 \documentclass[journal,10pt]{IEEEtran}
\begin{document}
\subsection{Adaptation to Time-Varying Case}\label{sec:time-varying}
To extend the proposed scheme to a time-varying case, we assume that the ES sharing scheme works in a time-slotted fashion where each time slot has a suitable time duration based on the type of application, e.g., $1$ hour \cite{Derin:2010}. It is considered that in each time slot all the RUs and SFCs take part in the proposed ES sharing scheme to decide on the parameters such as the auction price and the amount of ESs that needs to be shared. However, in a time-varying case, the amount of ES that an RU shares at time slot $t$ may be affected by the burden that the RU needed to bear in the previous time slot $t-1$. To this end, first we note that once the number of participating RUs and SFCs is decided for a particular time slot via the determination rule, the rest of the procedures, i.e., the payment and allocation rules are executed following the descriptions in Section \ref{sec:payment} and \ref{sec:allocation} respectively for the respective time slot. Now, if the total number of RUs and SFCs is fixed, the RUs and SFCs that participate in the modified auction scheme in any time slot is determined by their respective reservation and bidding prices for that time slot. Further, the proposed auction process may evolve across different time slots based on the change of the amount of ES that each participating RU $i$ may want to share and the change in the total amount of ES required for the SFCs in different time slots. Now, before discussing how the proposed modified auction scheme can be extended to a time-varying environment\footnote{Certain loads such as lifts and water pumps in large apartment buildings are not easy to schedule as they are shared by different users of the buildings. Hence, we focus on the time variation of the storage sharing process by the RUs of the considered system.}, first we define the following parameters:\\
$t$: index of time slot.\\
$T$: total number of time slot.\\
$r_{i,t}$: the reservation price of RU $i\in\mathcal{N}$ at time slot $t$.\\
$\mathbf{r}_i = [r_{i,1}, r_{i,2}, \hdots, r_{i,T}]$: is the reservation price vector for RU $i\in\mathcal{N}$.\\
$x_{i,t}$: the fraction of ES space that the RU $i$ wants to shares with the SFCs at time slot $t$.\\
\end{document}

---

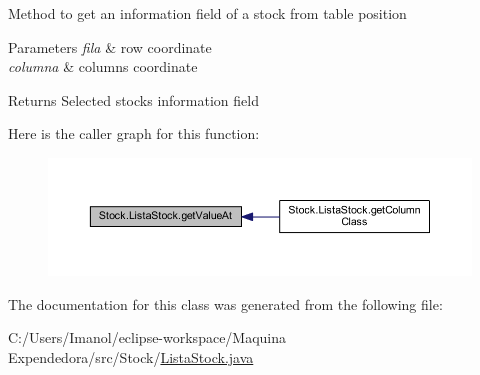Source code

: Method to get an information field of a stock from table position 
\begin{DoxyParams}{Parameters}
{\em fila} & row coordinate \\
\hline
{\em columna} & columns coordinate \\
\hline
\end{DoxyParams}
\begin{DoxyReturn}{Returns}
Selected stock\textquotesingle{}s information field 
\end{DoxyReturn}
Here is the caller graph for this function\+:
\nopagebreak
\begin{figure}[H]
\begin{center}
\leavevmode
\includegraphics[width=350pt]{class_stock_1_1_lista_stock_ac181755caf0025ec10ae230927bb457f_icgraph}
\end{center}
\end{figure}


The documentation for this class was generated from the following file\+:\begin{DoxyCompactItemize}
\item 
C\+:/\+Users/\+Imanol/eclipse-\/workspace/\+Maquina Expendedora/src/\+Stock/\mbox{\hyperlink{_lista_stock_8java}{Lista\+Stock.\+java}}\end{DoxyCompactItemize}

---

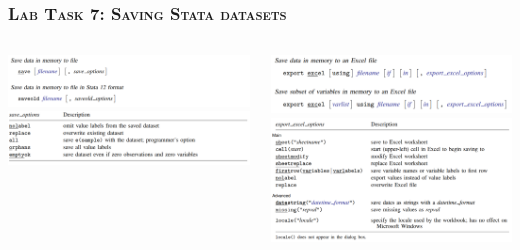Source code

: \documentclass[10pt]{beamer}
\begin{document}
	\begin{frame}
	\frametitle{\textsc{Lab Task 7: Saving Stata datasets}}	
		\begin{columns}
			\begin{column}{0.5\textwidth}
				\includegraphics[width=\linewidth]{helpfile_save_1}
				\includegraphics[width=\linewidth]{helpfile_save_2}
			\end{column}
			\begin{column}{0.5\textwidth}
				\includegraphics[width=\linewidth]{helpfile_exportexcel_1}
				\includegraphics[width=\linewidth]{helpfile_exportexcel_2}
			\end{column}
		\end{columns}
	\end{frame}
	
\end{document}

■ Try it: Please report how many lines in the listing above contain the word "from", and give nothing but the number.

■ Answer to the problem: 2